Special Purpose Requirements means, collectively, the requirements set forth in Section 6.18.
Specified Equity Contribution means any cash contribution to the common equity of the Borrower and/or any purchase or investment in an Equity Interest of the Borrower other than Disqualified Equity Interests.
Specified Transaction means any Investment, Disposition, incurrence or repayment of Indebtedness or Restricted Payment in respect of which the terms of this Agreement require any test to be calculated on a Pro Forma Basis or after giving Pro Forma Effect.
Sponsors means, individually or collectively, (a) any investment fund, co-investment vehicle and/or other similar vehicles or accounts, in each case managed or advised by Blackstone Alternative Credit Advisors LP or its Affiliates (excluding Blackstone Structured Products Affiliates) and (b) Holdings.
SREC Agreement means, any spot contract, term contract, purchase and sale agreement or other arrangement relating to the purchase and sale of SRECs.
SREC Hedge Agreement means any purchase, sale, Swap Contract, hedge or similar arrangement, agreement or transaction designed to hedge the risks arising from fluctuations in the price or value of SRECs and not entered into for speculative purposes.

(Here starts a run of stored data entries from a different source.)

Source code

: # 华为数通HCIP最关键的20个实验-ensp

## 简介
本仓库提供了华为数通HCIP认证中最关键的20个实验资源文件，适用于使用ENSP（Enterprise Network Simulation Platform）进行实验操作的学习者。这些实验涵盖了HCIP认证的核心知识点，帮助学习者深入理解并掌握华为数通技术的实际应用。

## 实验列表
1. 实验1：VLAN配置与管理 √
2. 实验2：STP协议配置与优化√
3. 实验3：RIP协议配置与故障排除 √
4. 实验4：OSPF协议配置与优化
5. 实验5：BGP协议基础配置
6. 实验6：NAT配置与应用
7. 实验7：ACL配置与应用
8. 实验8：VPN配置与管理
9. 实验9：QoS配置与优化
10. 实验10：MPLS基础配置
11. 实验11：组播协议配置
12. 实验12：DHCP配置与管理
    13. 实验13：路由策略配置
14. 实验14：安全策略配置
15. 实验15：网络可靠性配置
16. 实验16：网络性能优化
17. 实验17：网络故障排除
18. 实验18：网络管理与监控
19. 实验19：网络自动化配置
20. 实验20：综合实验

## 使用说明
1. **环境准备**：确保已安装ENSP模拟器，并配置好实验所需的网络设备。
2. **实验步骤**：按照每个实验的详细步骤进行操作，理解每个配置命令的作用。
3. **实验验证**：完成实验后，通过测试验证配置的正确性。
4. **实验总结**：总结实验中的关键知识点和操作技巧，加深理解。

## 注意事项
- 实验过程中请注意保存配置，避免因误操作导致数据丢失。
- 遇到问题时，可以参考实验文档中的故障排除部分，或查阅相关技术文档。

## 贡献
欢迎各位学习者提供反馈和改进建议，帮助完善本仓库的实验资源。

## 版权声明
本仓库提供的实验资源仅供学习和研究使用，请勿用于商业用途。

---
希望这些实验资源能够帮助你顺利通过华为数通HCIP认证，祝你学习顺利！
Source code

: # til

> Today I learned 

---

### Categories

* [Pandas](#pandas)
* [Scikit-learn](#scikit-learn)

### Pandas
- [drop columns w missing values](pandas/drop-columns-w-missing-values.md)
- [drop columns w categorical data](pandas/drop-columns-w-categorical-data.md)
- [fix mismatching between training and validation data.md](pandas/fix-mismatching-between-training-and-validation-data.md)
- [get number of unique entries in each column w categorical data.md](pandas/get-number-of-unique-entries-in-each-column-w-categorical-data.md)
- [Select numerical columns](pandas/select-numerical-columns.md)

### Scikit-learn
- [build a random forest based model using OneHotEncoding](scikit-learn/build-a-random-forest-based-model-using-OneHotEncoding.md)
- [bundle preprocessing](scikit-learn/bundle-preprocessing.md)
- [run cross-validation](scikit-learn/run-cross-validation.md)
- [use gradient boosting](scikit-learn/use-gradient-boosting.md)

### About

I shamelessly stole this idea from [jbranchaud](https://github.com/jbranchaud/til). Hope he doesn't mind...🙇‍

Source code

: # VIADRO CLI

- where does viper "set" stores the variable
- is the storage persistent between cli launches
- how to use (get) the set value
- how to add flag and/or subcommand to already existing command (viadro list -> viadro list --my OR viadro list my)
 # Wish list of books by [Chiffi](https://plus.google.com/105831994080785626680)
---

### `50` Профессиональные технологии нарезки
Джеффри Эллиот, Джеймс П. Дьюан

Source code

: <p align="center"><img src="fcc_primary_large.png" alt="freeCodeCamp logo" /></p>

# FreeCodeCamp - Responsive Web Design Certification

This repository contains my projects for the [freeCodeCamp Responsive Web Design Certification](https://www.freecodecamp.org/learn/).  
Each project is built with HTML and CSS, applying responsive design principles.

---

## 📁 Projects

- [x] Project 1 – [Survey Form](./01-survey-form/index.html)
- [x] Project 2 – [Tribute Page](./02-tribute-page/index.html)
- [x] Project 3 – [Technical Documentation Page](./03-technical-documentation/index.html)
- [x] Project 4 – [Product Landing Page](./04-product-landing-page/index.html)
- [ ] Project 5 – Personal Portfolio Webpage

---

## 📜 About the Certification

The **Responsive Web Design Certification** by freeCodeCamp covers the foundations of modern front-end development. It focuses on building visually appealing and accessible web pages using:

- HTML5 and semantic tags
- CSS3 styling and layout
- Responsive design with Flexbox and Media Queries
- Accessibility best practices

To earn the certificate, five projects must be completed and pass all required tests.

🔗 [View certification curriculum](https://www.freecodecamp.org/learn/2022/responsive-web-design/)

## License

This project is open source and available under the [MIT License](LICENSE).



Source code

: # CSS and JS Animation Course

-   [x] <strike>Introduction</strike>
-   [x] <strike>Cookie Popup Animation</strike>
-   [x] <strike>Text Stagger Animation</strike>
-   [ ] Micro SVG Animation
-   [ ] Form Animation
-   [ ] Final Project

SRECs means credits, credit certificates, green tags or similar environmental or green energy attributes (such as those for greenhouse gas reduction or the generation of green power or renewable energy) created by a Governmental Authority of any state or local jurisdiction and/or independent certification board or group generally recognized in the electric power generation industry, and generated by or associated with any Project or electricity produced therefrom.
Stock means all shares of capital stock (whether denominated as common stock or preferred stock), equity interests, beneficial, partnership or membership interests, joint venture interests, participations or other ownership or profit interests in or equivalents (regardless of how designated) of or in a Person (other than an individual), whether voting or non-voting.
Stock Equivalents means all securities convertible into or exchangeable for Stock or any other Stock Equivalent and all warrants, options or other rights to purchase, subscribe for or otherwise acquire any Stock or any other Stock Equivalent, whether or not presently convertible, exchangeable or exercisable.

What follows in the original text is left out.